Introduction
In previous blogs, we talked about an overview of PostgreSQL’s table access method API here , how sequential scan is handled within this API here, and how data insertion is handled here. Today in this blog, we will look closely into how PostgreSQL handles update. A successful update in PostgreSQL can be viewed as “insert a new record” while “marking the old record as invisible” due to the MVCC technique that PostgreSQL employs. It sounds simple enough, but there are quite a lot of considerations in place to make a successful update. Let’s dive in.
APIs Involved
2 Table access method APIs are primarily involved when performing an update
- tuple_fetch_row_version(): called to find the latest version of the tuple to be updated by the given TID. We are expected to use the given TID to look up a particular tuple to update. Alternatively, a snapshot structure is given here to perform visibility check if applicable. The function is expected to fetch the tuple and convert it to Tuple Table Slot and return true if the tuple is fetched. Otherwise, it should return false.
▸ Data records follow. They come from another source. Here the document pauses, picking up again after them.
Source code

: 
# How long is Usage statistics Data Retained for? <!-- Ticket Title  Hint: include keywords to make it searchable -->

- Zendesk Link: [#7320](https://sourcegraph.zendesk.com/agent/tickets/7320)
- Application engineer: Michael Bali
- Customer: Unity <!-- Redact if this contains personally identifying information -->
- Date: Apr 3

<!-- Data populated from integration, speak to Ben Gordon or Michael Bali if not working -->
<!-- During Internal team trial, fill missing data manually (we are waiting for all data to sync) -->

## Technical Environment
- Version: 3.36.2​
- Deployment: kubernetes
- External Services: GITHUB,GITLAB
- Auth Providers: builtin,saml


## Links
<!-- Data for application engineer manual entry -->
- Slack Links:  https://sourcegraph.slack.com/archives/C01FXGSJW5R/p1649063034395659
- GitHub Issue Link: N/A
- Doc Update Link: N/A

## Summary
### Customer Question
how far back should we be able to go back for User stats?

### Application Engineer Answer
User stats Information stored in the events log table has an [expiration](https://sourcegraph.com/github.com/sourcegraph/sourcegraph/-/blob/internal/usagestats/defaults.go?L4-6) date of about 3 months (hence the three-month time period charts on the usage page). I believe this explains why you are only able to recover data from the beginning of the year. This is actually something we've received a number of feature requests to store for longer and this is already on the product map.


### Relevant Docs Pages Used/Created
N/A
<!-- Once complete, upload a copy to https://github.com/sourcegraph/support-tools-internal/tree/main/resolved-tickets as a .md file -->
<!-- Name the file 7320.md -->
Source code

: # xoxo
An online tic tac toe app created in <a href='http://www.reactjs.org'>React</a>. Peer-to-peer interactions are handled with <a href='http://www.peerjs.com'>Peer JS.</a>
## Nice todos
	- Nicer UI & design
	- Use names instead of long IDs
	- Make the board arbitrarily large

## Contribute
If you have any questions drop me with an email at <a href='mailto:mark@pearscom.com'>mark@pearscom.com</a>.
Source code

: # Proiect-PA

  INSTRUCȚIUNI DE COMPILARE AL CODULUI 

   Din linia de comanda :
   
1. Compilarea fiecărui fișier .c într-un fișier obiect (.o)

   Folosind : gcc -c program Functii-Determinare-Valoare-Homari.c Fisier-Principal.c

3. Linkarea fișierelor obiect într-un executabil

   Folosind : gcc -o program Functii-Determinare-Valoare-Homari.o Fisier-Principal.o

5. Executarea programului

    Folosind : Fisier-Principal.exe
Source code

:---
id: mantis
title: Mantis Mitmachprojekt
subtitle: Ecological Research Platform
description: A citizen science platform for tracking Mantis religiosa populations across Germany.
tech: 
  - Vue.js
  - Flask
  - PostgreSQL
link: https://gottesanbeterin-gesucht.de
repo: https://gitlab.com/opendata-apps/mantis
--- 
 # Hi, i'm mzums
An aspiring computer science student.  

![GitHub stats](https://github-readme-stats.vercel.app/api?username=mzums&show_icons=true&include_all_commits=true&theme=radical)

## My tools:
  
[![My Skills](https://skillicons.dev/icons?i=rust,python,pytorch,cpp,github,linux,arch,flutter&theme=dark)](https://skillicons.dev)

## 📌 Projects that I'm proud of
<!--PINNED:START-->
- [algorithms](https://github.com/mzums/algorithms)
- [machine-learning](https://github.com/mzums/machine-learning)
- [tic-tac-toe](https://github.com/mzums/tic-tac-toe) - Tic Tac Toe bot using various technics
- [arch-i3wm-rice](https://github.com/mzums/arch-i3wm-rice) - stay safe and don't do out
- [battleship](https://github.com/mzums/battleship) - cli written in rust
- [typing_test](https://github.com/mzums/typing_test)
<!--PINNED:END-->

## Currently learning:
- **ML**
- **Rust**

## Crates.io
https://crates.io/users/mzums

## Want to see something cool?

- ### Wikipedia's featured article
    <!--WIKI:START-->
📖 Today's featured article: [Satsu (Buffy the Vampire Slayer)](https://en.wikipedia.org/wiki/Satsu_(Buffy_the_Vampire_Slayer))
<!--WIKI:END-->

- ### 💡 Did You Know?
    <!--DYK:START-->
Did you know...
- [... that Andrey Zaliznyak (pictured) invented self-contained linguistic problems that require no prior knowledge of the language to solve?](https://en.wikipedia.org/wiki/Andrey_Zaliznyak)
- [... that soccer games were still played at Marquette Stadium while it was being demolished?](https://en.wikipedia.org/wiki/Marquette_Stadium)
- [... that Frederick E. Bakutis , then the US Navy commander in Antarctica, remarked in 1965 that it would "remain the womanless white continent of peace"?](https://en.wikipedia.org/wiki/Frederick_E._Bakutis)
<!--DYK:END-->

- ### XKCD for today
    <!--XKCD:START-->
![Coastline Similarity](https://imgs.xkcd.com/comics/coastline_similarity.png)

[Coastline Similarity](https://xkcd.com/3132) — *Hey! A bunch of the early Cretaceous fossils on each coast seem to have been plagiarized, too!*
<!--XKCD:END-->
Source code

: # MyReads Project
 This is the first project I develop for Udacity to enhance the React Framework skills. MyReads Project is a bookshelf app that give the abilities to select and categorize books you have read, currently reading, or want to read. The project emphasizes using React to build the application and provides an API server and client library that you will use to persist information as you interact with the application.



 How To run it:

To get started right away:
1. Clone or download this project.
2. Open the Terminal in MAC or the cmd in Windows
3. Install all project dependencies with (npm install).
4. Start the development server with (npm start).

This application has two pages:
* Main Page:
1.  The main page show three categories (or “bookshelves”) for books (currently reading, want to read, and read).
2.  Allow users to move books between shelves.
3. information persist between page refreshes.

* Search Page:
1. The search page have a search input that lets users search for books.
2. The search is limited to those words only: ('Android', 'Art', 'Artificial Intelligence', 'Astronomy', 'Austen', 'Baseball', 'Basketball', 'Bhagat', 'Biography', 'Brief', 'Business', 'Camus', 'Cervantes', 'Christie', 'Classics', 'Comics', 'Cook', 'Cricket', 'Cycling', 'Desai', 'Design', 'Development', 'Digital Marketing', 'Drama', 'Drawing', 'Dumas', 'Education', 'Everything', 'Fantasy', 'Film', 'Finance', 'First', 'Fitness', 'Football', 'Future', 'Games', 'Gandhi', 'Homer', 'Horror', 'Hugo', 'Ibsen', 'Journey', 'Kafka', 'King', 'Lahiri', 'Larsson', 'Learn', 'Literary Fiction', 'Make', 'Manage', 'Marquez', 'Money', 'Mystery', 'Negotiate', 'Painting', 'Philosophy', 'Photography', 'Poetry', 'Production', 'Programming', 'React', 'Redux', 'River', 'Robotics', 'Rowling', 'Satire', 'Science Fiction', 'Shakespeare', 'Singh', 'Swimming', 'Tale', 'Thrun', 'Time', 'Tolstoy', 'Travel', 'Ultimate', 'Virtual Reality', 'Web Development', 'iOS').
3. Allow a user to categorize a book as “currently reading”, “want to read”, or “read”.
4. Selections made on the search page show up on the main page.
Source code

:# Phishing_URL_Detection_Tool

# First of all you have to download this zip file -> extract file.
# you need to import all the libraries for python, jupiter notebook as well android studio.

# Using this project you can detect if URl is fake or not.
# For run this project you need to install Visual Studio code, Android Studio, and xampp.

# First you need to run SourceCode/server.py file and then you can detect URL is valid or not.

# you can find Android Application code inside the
- tuple_update(): the primary handler for processing a tuple update request. Basically, this function is given several parameters to perform an update:
- TID of the old tuple: the location of the old tuple to be updated
- A new tuple expressed in Tuple Table Slot: PostgreSQL converts this to HeapTuple to update
- Command ID and snapshot: so we can perform visibility check on the old tuple to be updated
The Update Routine
To perform an update, PostgreSQL performs a series of checks and considerations before it can perform the upgrade. This process is illustrated in the diagram below:
(1) Determine Columns Updated
The very first check the main update routine performs is to determine the columns to be updated. Particularly to find out if identity key columns have been update. This could be a primary key, index key, or partition key. It needs to know this because it may not need to acquire exclusive keys for update if identity key columns have not been updated. Furthermore, it has to be additional handling for replica identity column for logical replication, to ensure that enough information has been logged to WAL file to tell the logical subscriber which row has been updated.
(2) Determine if Tuple is Updable
This is a crucial step about concurrency control. PostgreSQL is a multi-process system and a tuple may be updated at the same time by multiple client connections. PostgreSQL of course, won’t allow a tuple being updated by multiple client at the same time, so before we can proceed, we need to make sure there is not another client updating the same tuple as we are. This can easily be checked by looking at the current old tuple’s xmax value in the header ( the transaction ID that modifies this tuple), and look up the CLOG or its hintbit flag to determine if the xmax value has been committed or not. There are several cases to consider here after a call to HeapTupleSatisfiesUpdate():
- Tuple is invisible: This means another client backend has already updated this tuple (marked it as invisible) and has committed the transaction. If this is the case, we are not able to update because there is nothing to update anymore according to the snapshot. So the system shall error out here.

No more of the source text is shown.